OBEY. DESTROY. The words were fainter now, but he could feel them, stitched into the fabric of his body, waiting for an excuse.
The practice chamber had been patched up overnight. Elira must have repaired the wards, because the crack along the floor now ran in a new, irregular path, salt and copper ground into the seam as if the line itself were trying to resist what he’d become.
Claire was already there, hunched over a bowl of something herbal and bitter-smelling. She hadn’t even changed clothes, just swapped out the soiled bandage on her wrist and pulled the sleeves lower to hide the new burns.
Archer arrived next. His jaw was swollen, but he moved like a man who didn’t care about pain, only about the work. He nodded to Claire, to Theron, then set up shop at the edge of the mat, rolling the stiffness out of his neck. They all waited, silent. Even the room seemed to hold its breath, as if the air itself wanted no part of what was about to happen.
Riven entered last, hands in pockets, gaze scanning the room for weaknesses, not threats. She took her usual position at the wall, but this time her posture was more relaxed, as if she’d already calculated the odds and found the outcome boring.
“Let’s just get it over with,” Theron said.
He took his place at the center, the circle of ward lines radiating outward in pale blue bands. The memory of yesterday, of being not just helpless, but dangerous, coiled in his gut. He swallowed the fear, set his feet, and waited.
Claire took up her post at the edge of the ring. She didn’t look away, not even to blink. Her hands shook, but her voice, when it came, was clear. “Ready.” Archer flexed his fists, then opened his hands, palms out. No weapons today, maybe a gesture of trust, maybe a way to say, “if it comes to it, you can hurt me.”
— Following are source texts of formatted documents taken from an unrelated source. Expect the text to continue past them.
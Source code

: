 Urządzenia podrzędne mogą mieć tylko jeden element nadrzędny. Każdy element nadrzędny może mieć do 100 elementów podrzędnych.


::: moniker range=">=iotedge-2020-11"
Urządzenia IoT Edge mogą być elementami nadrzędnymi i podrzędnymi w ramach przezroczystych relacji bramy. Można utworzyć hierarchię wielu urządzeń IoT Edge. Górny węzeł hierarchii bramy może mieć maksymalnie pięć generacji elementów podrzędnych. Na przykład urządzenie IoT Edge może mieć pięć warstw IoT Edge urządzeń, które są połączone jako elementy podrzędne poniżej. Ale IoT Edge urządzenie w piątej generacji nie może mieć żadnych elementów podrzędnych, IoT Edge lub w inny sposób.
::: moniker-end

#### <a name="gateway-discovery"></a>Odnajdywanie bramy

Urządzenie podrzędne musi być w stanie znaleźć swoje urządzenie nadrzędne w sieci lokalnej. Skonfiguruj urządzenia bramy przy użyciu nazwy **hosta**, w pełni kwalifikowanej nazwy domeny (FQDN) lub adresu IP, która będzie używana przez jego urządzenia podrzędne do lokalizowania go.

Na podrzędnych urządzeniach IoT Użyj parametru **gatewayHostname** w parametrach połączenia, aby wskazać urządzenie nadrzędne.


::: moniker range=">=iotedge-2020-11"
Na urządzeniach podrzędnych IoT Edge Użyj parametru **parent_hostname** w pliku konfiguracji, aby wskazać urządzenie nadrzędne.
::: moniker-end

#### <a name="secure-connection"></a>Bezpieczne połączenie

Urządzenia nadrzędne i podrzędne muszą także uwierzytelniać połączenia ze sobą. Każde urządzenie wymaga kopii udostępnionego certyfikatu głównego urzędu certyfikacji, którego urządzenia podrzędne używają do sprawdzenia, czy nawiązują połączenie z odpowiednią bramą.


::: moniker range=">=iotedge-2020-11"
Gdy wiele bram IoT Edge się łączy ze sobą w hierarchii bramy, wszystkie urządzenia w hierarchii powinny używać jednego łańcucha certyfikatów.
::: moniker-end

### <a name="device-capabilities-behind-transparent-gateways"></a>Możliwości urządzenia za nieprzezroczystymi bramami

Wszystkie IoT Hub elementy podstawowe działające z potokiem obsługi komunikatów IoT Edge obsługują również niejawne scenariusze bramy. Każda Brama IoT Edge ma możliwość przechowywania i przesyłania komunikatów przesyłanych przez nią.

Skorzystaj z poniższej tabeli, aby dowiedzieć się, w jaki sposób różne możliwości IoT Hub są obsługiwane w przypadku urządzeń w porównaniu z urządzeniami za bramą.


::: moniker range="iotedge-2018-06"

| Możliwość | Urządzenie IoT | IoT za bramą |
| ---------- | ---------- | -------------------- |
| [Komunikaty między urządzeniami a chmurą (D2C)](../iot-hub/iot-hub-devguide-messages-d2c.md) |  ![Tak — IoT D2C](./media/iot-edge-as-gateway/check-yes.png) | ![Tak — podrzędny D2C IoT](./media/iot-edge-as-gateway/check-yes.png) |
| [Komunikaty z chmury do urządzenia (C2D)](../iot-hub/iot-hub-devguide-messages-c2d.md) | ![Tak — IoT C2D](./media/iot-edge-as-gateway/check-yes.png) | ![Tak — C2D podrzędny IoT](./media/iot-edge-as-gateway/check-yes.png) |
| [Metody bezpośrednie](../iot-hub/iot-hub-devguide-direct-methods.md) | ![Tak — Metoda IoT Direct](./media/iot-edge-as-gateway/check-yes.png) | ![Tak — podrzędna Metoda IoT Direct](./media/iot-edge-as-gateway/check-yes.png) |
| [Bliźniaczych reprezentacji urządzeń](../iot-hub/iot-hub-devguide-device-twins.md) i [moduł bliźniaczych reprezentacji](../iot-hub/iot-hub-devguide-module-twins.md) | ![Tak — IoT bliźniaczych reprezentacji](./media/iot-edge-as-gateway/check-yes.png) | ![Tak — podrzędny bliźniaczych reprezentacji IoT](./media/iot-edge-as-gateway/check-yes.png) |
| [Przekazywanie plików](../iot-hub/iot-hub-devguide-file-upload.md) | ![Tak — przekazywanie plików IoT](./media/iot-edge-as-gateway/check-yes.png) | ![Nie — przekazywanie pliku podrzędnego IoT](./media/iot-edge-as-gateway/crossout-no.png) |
Riven watched, impassive, a cat at the edge of a fire. Elira’s absence was a weight, but they had agreed: no more magical interference, not until Theron could prove he could control the Hollow fire without outside help. He closed his eyes and let the drill begin.
The first surge was mild, a pressure along his ribs, the runes on his arms brightening and dimming with each breath. He cycled through the grounding Claire had taught him: the names, the places, the memory of water. For a moment, he believed it would be easy.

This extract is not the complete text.